After the day she showed me Chinedu’s room and asked me to “pretend to be him,” I told myself she was grieving, not thinking straight. Maybe I had triggered old wounds. Maybe it was time to change apartments.
But I didn’t have the money. And deep down, I wasn’t even sure I wanted to leave.
It was like something was keeping me there.
Not just pity.
Not just fear.
Something… I couldn’t explain.
The Call That Changed Everything
It was a Friday afternoon. I had just returned from school when my phone rang. It was my girlfriend, Ada, who was schooling in Anambra. We hadn’t spoken in a while.
“I’m coming to Enugu next weekend,” she said. “I miss you.”
I froze. “You want to come here?”
“Of course! I can stay the weekend. You said your landlady is nice, right?”

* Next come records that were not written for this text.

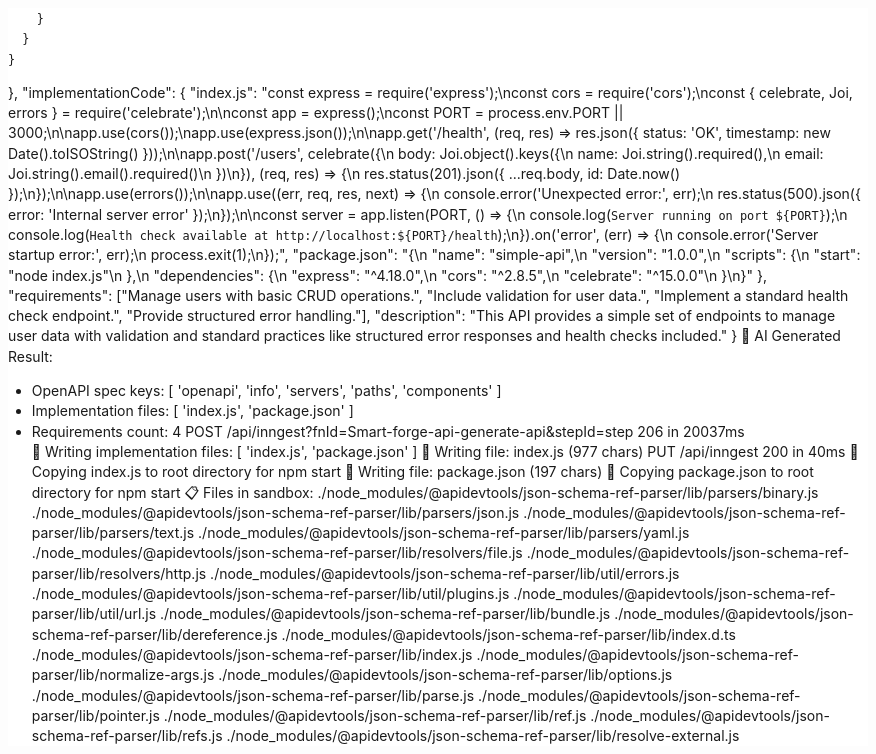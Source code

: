         }
      }
    }
  },
  "implementationCode": {
    "index.js": "const express = require('express');\nconst cors = require('cors');\nconst { celebrate, Joi, errors } = require('celebrate');\n\nconst app = express();\nconst PORT = process.env.PORT || 3000;\n\napp.use(cors());\napp.use(express.json());\n\napp.get('/health', (req, res) => res.json({ status: 'OK', timestamp: new Date().toISOString() }));\n\napp.post('/users', celebrate({\n  body: Joi.object().keys({\n    name: Joi.string().required(),\n    email: Joi.string().email().required()\n  })\n}), (req, res) => {\n  res.status(201).json({ ...req.body, id: Date.now() });\n});\n\napp.use(errors());\n\napp.use((err, req, res, next) => {\n  console.error('Unexpected error:', err);\n  res.status(500).json({ error: 'Internal server error' });\n});\n\nconst server = app.listen(PORT, () => {\n  console.log(`Server running on port ${PORT}`);\n  console.log(`Health check available at http://localhost:${PORT}/health`);\n}).on('error', (err) => {\n  console.error('Server startup error:', err);\n  process.exit(1);\n});",
    "package.json": "{\n  \"name\": \"simple-api\",\n  \"version\": \"1.0.0\",\n  \"scripts\": {\n    \"start\": \"node index.js\"\n  },\n  \"dependencies\": {\n    \"express\": \"^4.18.0\",\n    \"cors\": \"^2.8.5\",\n    \"celebrate\": \"^15.0.0\"\n  }\n}"
  },
  "requirements": ["Manage users with basic CRUD operations.", "Include validation for user data.", "Implement a standard health check endpoint.", "Provide structured error handling."],
  "description": "This API provides a simple set of endpoints to manage user data with validation and standard practices like structured error responses and health checks included."
}
🤖 AI Generated Result:
- OpenAPI spec keys: [ 'openapi', 'info', 'servers', 'paths', 'components' ]        
- Implementation files: [ 'index.js', 'package.json' ]
- Requirements count: 4
 POST /api/inngest?fnId=Smart-forge-api-generate-api&stepId=step 206 in 20037ms     
📁 Writing implementation files: [ 'index.js', 'package.json' ]
📝 Writing file: index.js (977 chars)
 PUT /api/inngest 200 in 40ms
📝 Copying index.js to root directory for npm start
📝 Writing file: package.json (197 chars)
📝 Copying package.json to root directory for npm start
📋 Files in sandbox: ./node_modules/@apidevtools/json-schema-ref-parser/lib/parsers/binary.js
./node_modules/@apidevtools/json-schema-ref-parser/lib/parsers/json.js
./node_modules/@apidevtools/json-schema-ref-parser/lib/parsers/text.js
./node_modules/@apidevtools/json-schema-ref-parser/lib/parsers/yaml.js
./node_modules/@apidevtools/json-schema-ref-parser/lib/resolvers/file.js
./node_modules/@apidevtools/json-schema-ref-parser/lib/resolvers/http.js
./node_modules/@apidevtools/json-schema-ref-parser/lib/util/errors.js
./node_modules/@apidevtools/json-schema-ref-parser/lib/util/plugins.js
./node_modules/@apidevtools/json-schema-ref-parser/lib/util/url.js
./node_modules/@apidevtools/json-schema-ref-parser/lib/bundle.js
./node_modules/@apidevtools/json-schema-ref-parser/lib/dereference.js
./node_modules/@apidevtools/json-schema-ref-parser/lib/index.d.ts
./node_modules/@apidevtools/json-schema-ref-parser/lib/index.js
./node_modules/@apidevtools/json-schema-ref-parser/lib/normalize-args.js
./node_modules/@apidevtools/json-schema-ref-parser/lib/options.js
./node_modules/@apidevtools/json-schema-ref-parser/lib/parse.js
./node_modules/@apidevtools/json-schema-ref-parser/lib/pointer.js
./node_modules/@apidevtools/json-schema-ref-parser/lib/ref.js
./node_modules/@apidevtools/json-schema-ref-parser/lib/refs.js
./node_modules/@apidevtools/json-schema-ref-parser/lib/resolve-external.js
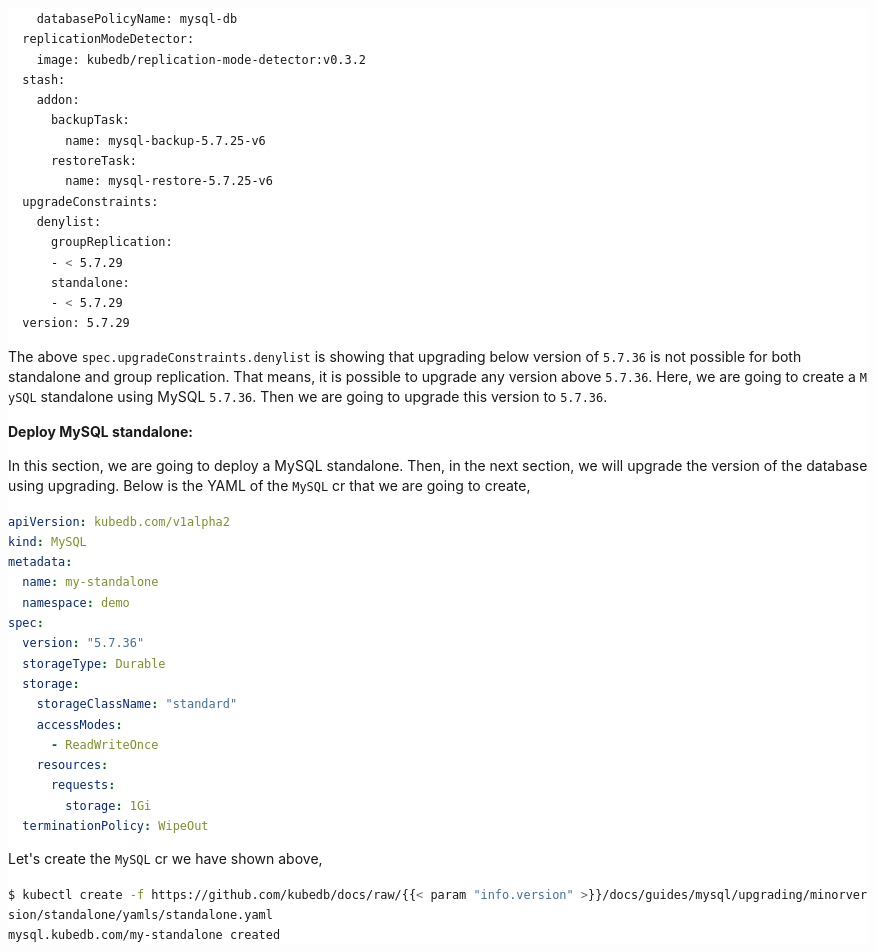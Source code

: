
 ```bash
    databasePolicyName: mysql-db
  replicationModeDetector:
    image: kubedb/replication-mode-detector:v0.3.2
  stash:
    addon:
      backupTask:
        name: mysql-backup-5.7.25-v6
      restoreTask:
        name: mysql-restore-5.7.25-v6
  upgradeConstraints:
    denylist:
      groupReplication:
      - < 5.7.29
      standalone:
      - < 5.7.29
  version: 5.7.29
```

The above `spec.upgradeConstraints.denylist` is showing that upgrading below version of `5.7.36` is not possible for both standalone and group replication. That means, it is possible to upgrade any version above `5.7.36`. Here, we are going to create a `MySQL` standalone using MySQL  `5.7.36`. Then we are going to upgrade this version to `5.7.36`.

**Deploy MySQL standalone:**

In this section, we are going to deploy a MySQL standalone. Then, in the next section, we will upgrade the version of the database using upgrading. Below is the YAML of the `MySQL` cr that we are going to create,

```yaml
apiVersion: kubedb.com/v1alpha2
kind: MySQL
metadata:
  name: my-standalone
  namespace: demo
spec:
  version: "5.7.36"
  storageType: Durable
  storage:
    storageClassName: "standard"
    accessModes:
      - ReadWriteOnce
    resources:
      requests:
        storage: 1Gi
  terminationPolicy: WipeOut
```

Let's create the `MySQL` cr we have shown above,

```bash
$ kubectl create -f https://github.com/kubedb/docs/raw/{{< param "info.version" >}}/docs/guides/mysql/upgrading/minorversion/standalone/yamls/standalone.yaml
mysql.kubedb.com/my-standalone created
```
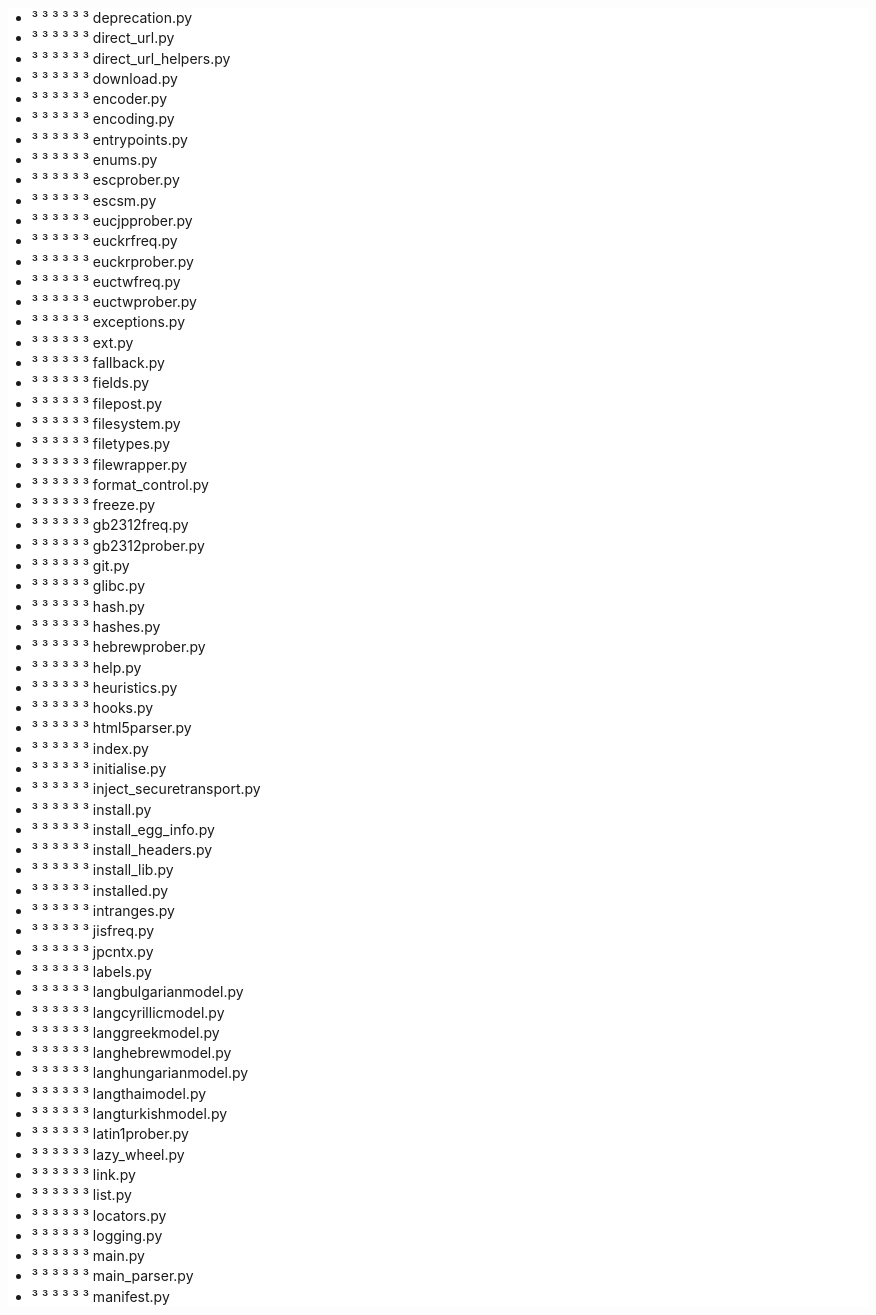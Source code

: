 - ³   ³       ³   ³   ³   ³   deprecation.py
- ³   ³       ³   ³   ³   ³   direct_url.py
- ³   ³       ³   ³   ³   ³   direct_url_helpers.py
- ³   ³       ³   ³   ³   ³   download.py
- ³   ³       ³   ³   ³   ³   encoder.py
- ³   ³       ³   ³   ³   ³   encoding.py
- ³   ³       ³   ³   ³   ³   entrypoints.py
- ³   ³       ³   ³   ³   ³   enums.py
- ³   ³       ³   ³   ³   ³   escprober.py
- ³   ³       ³   ³   ³   ³   escsm.py
- ³   ³       ³   ³   ³   ³   eucjpprober.py
- ³   ³       ³   ³   ³   ³   euckrfreq.py
- ³   ³       ³   ³   ³   ³   euckrprober.py
- ³   ³       ³   ³   ³   ³   euctwfreq.py
- ³   ³       ³   ³   ³   ³   euctwprober.py
- ³   ³       ³   ³   ³   ³   exceptions.py
- ³   ³       ³   ³   ³   ³   ext.py
- ³   ³       ³   ³   ³   ³   fallback.py
- ³   ³       ³   ³   ³   ³   fields.py
- ³   ³       ³   ³   ³   ³   filepost.py
- ³   ³       ³   ³   ³   ³   filesystem.py
- ³   ³       ³   ³   ³   ³   filetypes.py
- ³   ³       ³   ³   ³   ³   filewrapper.py
- ³   ³       ³   ³   ³   ³   format_control.py
- ³   ³       ³   ³   ³   ³   freeze.py
- ³   ³       ³   ³   ³   ³   gb2312freq.py
- ³   ³       ³   ³   ³   ³   gb2312prober.py
- ³   ³       ³   ³   ³   ³   git.py
- ³   ³       ³   ³   ³   ³   glibc.py
- ³   ³       ³   ³   ³   ³   hash.py
- ³   ³       ³   ³   ³   ³   hashes.py
- ³   ³       ³   ³   ³   ³   hebrewprober.py
- ³   ³       ³   ³   ³   ³   help.py
- ³   ³       ³   ³   ³   ³   heuristics.py
- ³   ³       ³   ³   ³   ³   hooks.py
- ³   ³       ³   ³   ³   ³   html5parser.py
- ³   ³       ³   ³   ³   ³   index.py
- ³   ³       ³   ³   ³   ³   initialise.py
- ³   ³       ³   ³   ³   ³   inject_securetransport.py
- ³   ³       ³   ³   ³   ³   install.py
- ³   ³       ³   ³   ³   ³   install_egg_info.py
- ³   ³       ³   ³   ³   ³   install_headers.py
- ³   ³       ³   ³   ³   ³   install_lib.py
- ³   ³       ³   ³   ³   ³   installed.py
- ³   ³       ³   ³   ³   ³   intranges.py
- ³   ³       ³   ³   ³   ³   jisfreq.py
- ³   ³       ³   ³   ³   ³   jpcntx.py
- ³   ³       ³   ³   ³   ³   labels.py
- ³   ³       ³   ³   ³   ³   langbulgarianmodel.py
- ³   ³       ³   ³   ³   ³   langcyrillicmodel.py
- ³   ³       ³   ³   ³   ³   langgreekmodel.py
- ³   ³       ³   ³   ³   ³   langhebrewmodel.py
- ³   ³       ³   ³   ³   ³   langhungarianmodel.py
- ³   ³       ³   ³   ³   ³   langthaimodel.py
- ³   ³       ³   ³   ³   ³   langturkishmodel.py
- ³   ³       ³   ³   ³   ³   latin1prober.py
- ³   ³       ³   ³   ³   ³   lazy_wheel.py
- ³   ³       ³   ³   ³   ³   link.py
- ³   ³       ³   ³   ³   ³   list.py
- ³   ³       ³   ³   ³   ³   locators.py
- ³   ³       ³   ³   ³   ³   logging.py
- ³   ³       ³   ³   ³   ³   main.py
- ³   ³       ³   ³   ³   ³   main_parser.py
- ³   ³       ³   ³   ³   ³   manifest.py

My heart skipped. Nice? That word suddenly felt wrong. I imagined Ada stepping into my small room. Seeing Mrs. Uche. The tension. The unspoken things.
“Uh… yeah,” I said. “She’s nice.”
I didn’t know what else to say.
The Visit
When Ada arrived, I met her at the park. We took a keke back to the house. She was excited, asking questions, holding my arm. But the moment we walked into the compound, the air shifted.
Mrs. Uche was standing outside her flat, arms crossed, her wrapper tied tighter than usual.
She smiled politely — but it didn’t reach her eyes.
“Good evening, ma!” Ada greeted with a bright smile.
Mrs. Uche nodded stiffly. “Evening.”
That was it.
I helped Ada settle in. My small room suddenly felt like a matchbox. That night, we played music on my phone, ate suya and laughed. She slept on my bed while I managed the floor.
But sometime around midnight, someone knocked on the door.
Three soft knocks.
I knew who it was even before I opened it.
The Confrontation
“Mummy…” I whispered, stepping outside and gently closing the door behind me.
She stared at me, arms folded across her chest. “So this is her?”
I nodded. “Yes.”
Her eyes narrowed. “The one you never told me about?”
I sighed. “Mummy, I didn’t think it mattered.”
“It matters,” she snapped. Her voice was trembling, not with anger — but with something worse: betrayal.
“I welcomed you into my house. I fed you. I cared for you. I showed you my pain!”
I looked around, worried that neighbors might be listening. “Please lower your voice.”
But she didn’t.
“You were supposed to fill a gap,” she said, voice cracking. “Now you bring another woman into his room?”
That was when it hit me.
She wasn’t confusing me for her son anymore.
She was seeing me. As someone else entirely.
“Mummy,” I said softly, “I’m grateful for everything. But I never led you on. I never—”
Tears welled in her eyes. “You’ll regret this,” she said. “You think you understand loss? You don’t. But you will.”
And just like that, she turned and walked back into her flat.
Trouble at Dawn
The next morning, Ada woke me up in a panic.
“She came here early,” she said, trembling. “She told me I had to leave. That I wasn’t ‘safe’ here.”
I ran outside — but Mrs. Uche’s door was locked. Bolted from inside. No response to knocks.
I had no choice.
Ada packed her bag and left that morning, confused and shaken. I watched her go, knowing something had broken that night — something that couldn’t be repaired.